Data for review.
● ● ● ● ●
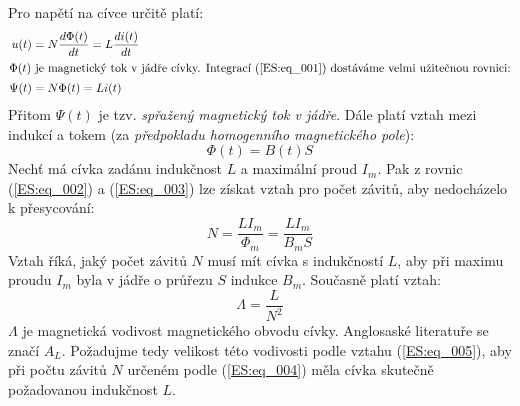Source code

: {      Pro napětí na cívce určitě platí:
      \begin{align}
        u(t)    &= N\dfrac{d \Phi(t)}{d t} = L\dfrac{d i(t)}{d t}            \label{ES:eq_001}  \\
        \shortintertext{\(\Phi(t)\) je magnetický tok v jádře cívky. Integrací (\ref{ES:eq_001}) 
                       dostáváme velmi užitečnou rovnici:} 
        \Psi(t) &= N\Phi(t) = Li(t)                              \label{ES:eq_002}  
      \end{align}
      Přitom \(\Psi(t)\) je tzv. \emph{spřažený magnetický tok v jádře}. Dále platí vztah mezi 
      indukcí a tokem (za \emph{předpokladu homogenního magnetického pole}):
      \begin{equation}\label{ES:eq_003} 
        \Phi(t) = B(t)S
      \end{equation}
      Nechť má cívka zadánu indukčnost \(L\) a maximální proud \(I_m\). Pak z rovnic 
      (\ref{ES:eq_002}) a (\ref{ES:eq_003}) lze získat vztah pro počet závitů, aby nedocházelo k 
      přesycování:
      \begin{equation}\label{ES:eq_004}
        N = \frac{LI_m}{\Phi_m} = \frac{LI_m}{B_mS} 
      \end{equation}
      Vztah říká, jaký počet závitů \(N\) musí mít cívka s indukčností \(L\), aby při maximu proudu 
      \(I_m\) byla v jádře o průřezu \(S\) indukce \(B_m\). Současně platí vztah:
      \begin{equation}\label{ES:eq_005}
        \Lambda = \frac{L}{N^2} 
      \end{equation}
      \(\Lambda\) je magnetická vodivost magnetického obvodu cívky. Anglosaské literatuře se značí 
      \(A_L\). Požadujme tedy velikost této vodivosti podle vztahu (\ref{ES:eq_005}), aby při počtu 
      závitů \(N\) určeném podle (\ref{ES:eq_004}) měla cívka skutečně požadovanou indukčnost \(L\).
      
}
● ● ● ● ●
Work instruction.
When you write out the material, reproduce each line exactly and omit any picture it holds.

Written answer.
Source code

: {      Pro napětí na cívce určitě platí:
      \begin{align}
        u(t)    &= N\dfrac{d \Phi(t)}{d t} = L\dfrac{d i(t)}{d t}            \label{ES:eq_001}  \\
        \shortintertext{\(\Phi(t)\) je magnetický tok v jádře cívky. Integrací (\ref{ES:eq_001}) 
                       dostáváme velmi užitečnou rovnici:} 
        \Psi(t) &= N\Phi(t) = Li(t)                              \label{ES:eq_002}  
      \end{align}
      Přitom \(\Psi(t)\) je tzv. \emph{spřažený magnetický tok v jádře}. Dále platí vztah mezi 
      indukcí a tokem (za \emph{předpokladu homogenního magnetického pole}):
      \begin{equation}\label{ES:eq_003} 
        \Phi(t) = B(t)S
      \end{equation}
      Nechť má cívka zadánu indukčnost \(L\) a maximální proud \(I_m\). Pak z rovnic 
      (\ref{ES:eq_002}) a (\ref{ES:eq_003}) lze získat vztah pro počet závitů, aby nedocházelo k 
      přesycování:
      \begin{equation}\label{ES:eq_004}
        N = \frac{LI_m}{\Phi_m} = \frac{LI_m}{B_mS} 
      \end{equation}
      Vztah říká, jaký počet závitů \(N\) musí mít cívka s indukčností \(L\), aby při maximu proudu 
      \(I_m\) byla v jádře o průřezu \(S\) indukce \(B_m\). Současně platí vztah:
      \begin{equation}\label{ES:eq_005}
        \Lambda = \frac{L}{N^2} 
      \end{equation}
      \(\Lambda\) je magnetická vodivost magnetického obvodu cívky. Anglosaské literatuře se značí 
      \(A_L\). Požadujme tedy velikost této vodivosti podle vztahu (\ref{ES:eq_005}), aby při počtu 
      závitů \(N\) určeném podle (\ref{ES:eq_004}) měla cívka skutečně požadovanou indukčnost \(L\).
      
}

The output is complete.